Exercise data —
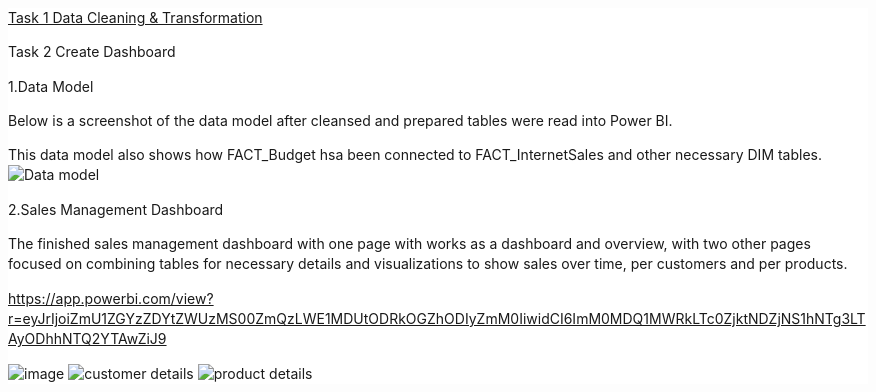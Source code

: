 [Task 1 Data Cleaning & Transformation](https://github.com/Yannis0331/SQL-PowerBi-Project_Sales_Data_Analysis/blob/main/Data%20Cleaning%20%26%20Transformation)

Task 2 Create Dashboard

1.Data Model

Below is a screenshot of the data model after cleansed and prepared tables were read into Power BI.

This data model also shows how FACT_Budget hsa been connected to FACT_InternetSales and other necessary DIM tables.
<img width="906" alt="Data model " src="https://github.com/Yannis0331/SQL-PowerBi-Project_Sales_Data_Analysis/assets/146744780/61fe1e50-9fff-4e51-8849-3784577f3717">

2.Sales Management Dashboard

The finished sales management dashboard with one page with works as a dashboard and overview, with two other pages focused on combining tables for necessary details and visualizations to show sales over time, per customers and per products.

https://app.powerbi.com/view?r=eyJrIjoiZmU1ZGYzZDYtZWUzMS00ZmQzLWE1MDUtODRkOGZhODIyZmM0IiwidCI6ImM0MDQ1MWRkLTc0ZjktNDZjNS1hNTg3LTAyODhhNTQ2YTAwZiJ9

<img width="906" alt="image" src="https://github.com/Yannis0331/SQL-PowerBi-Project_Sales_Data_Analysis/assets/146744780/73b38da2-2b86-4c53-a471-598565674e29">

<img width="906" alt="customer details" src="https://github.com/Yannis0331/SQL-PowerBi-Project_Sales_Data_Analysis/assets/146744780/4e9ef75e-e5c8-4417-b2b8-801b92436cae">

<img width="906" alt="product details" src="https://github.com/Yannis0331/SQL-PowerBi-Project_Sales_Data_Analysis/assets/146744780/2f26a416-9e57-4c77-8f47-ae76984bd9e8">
* * *
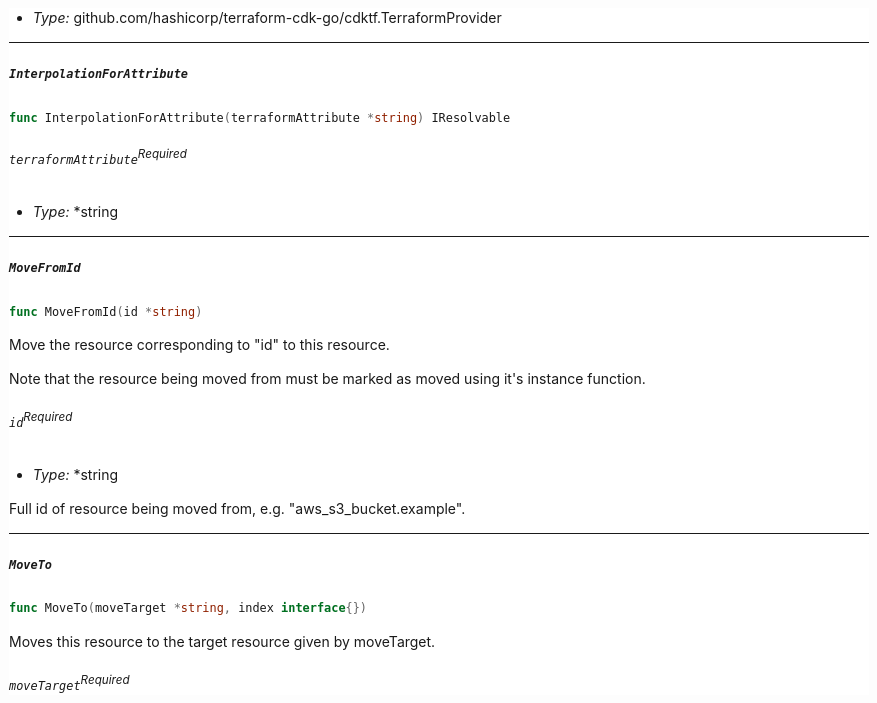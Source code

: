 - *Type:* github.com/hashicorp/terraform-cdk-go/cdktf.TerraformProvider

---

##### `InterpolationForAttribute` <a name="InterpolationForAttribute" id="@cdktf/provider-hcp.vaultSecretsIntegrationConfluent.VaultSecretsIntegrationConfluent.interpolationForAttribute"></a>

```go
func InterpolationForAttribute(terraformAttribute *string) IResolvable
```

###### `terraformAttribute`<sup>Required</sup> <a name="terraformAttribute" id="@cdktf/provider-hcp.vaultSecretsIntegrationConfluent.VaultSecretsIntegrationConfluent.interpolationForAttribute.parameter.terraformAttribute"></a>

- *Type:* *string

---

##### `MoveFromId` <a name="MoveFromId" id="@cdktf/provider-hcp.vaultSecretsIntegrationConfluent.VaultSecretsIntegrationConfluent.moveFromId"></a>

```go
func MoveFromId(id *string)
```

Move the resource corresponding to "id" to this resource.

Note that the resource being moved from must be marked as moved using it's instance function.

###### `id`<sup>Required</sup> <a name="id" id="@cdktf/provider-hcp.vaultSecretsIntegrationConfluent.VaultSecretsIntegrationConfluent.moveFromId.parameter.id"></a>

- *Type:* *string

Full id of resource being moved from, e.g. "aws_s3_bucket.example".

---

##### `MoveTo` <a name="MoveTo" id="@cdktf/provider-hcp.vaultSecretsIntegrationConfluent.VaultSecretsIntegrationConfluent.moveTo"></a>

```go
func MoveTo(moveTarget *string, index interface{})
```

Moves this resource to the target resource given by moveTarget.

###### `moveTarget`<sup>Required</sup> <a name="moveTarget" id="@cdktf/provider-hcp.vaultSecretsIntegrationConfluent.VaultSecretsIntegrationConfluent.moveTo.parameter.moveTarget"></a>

What to work on — Search the data above for the word "Task", then gather each line in which it appears.

Answer to this exercise —
: [Task 1 Data Cleaning & Transformation](https://github.com/Yannis0331/SQL-PowerBi-Project_Sales_Data_Analysis/blob/main/Data%20Cleaning%20%26%20Transformation)
Task 2 Create Dashboard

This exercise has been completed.